Here are my questions :
1) I read on the W3C recommendation that OFFSET
should be used with ORDER BY
:
Using LIMIT and OFFSET (...) will not be useful unless the order is made predictable by using ORDER BY.
(cf. https://www.w3.org/TR/rdf-sparql-query/#modOffset )
-- Unfortunately, ORDER BY
seems to be very long on my dataset. I found some examples of OFFSET whithout ORDER BY (here's one : Getting list of persons using SPARQL dbpedia), so I tried to use OFFSET
alone, it seems to work.
-- I need to be sure that if I repeat the same query with, I'll get all results. Therefore I've tried on a sample, and checked that the results give distinct values and the expected number, everything seems ok.
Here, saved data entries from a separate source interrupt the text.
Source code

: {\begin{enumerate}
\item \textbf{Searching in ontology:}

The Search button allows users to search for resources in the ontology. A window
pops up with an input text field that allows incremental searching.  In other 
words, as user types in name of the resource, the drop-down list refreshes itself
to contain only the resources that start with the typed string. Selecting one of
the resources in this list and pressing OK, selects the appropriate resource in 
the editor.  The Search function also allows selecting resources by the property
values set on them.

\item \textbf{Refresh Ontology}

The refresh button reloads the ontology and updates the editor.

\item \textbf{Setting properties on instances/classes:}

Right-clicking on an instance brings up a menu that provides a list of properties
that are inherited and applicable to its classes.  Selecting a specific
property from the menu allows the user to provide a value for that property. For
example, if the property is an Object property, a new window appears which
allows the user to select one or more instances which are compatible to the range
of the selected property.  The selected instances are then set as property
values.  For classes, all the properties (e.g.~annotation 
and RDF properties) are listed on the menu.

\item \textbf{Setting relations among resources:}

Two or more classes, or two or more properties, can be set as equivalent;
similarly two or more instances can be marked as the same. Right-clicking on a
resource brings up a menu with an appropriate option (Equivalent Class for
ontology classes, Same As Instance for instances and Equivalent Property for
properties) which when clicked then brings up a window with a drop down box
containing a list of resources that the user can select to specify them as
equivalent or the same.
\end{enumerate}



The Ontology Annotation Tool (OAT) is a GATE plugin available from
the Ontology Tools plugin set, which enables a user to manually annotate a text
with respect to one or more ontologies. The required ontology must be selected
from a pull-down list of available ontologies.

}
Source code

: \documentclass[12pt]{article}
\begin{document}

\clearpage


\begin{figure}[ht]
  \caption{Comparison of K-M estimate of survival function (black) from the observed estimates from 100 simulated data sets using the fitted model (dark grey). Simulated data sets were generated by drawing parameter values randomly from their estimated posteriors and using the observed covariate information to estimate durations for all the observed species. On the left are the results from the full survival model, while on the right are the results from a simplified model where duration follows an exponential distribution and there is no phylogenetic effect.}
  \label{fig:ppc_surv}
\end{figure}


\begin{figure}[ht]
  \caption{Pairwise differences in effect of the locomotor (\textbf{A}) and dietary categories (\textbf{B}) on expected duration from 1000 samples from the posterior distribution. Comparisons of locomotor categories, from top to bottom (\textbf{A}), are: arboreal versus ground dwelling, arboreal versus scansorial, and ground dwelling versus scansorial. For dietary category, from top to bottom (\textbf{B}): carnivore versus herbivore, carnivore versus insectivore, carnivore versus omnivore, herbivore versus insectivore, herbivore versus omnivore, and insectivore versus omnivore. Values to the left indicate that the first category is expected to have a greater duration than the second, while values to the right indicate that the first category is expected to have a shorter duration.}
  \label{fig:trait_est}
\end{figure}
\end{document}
So I assume that ORDER BY is needed only if the dataset is modified between 2 queries ("predictable order")?
2) Is the performance dependant on the ratio limit/offset?
-- I tried LIMIT = 100, 1000, 5000, 10000 with the same offset, it seems to be nearly the same speed.
-- Also tried to compare different values for OFFSET, and it seems that the execution time is longer for a big offset (but maybe it's only a problem with TDB : cf : https://www.mail-archive.com/users@jena.apache.org/msg13806.html)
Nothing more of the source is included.